**** Material provided ****
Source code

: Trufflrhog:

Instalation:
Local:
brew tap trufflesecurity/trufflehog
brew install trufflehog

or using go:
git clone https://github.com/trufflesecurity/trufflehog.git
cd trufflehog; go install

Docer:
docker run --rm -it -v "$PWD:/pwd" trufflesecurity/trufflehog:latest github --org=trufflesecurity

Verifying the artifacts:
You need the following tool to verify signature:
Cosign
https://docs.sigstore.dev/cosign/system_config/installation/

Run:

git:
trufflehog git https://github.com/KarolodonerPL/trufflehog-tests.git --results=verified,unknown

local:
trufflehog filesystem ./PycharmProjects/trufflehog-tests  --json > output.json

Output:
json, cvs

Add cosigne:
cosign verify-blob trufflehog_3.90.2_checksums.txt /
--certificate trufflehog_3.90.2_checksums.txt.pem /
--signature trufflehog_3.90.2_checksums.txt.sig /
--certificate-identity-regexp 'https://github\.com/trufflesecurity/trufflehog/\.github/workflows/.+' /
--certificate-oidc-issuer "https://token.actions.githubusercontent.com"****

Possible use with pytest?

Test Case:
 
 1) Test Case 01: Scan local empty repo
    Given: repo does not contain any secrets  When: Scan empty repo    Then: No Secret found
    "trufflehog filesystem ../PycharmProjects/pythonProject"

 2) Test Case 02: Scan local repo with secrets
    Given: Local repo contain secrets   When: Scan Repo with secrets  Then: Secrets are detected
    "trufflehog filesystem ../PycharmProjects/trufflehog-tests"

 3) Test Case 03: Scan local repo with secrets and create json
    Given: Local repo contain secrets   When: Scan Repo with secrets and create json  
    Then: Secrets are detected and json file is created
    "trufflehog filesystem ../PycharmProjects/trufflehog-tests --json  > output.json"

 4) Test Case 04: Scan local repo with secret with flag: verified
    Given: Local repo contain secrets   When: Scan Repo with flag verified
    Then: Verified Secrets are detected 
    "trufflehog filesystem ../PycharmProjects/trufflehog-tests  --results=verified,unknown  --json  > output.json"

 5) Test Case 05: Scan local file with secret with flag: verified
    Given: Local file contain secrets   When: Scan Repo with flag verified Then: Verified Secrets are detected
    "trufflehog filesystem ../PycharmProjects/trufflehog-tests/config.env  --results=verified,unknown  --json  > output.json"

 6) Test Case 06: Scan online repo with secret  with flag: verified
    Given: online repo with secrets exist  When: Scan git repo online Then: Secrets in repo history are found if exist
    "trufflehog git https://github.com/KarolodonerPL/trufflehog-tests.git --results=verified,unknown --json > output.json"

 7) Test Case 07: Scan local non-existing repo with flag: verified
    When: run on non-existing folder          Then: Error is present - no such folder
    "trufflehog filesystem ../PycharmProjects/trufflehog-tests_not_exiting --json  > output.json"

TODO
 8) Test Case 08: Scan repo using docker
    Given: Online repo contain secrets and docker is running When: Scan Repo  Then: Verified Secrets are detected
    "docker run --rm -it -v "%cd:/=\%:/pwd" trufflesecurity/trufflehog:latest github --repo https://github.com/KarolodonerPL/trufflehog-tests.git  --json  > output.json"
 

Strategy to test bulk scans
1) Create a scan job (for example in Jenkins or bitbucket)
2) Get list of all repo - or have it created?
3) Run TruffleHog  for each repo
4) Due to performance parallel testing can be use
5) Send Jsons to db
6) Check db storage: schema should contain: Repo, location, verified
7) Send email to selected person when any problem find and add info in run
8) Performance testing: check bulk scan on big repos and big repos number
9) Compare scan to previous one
****
* **To do**
Every line above that includes the string "empty" should be counted, and the answer should be that number only.

* **Answer to this problem**
2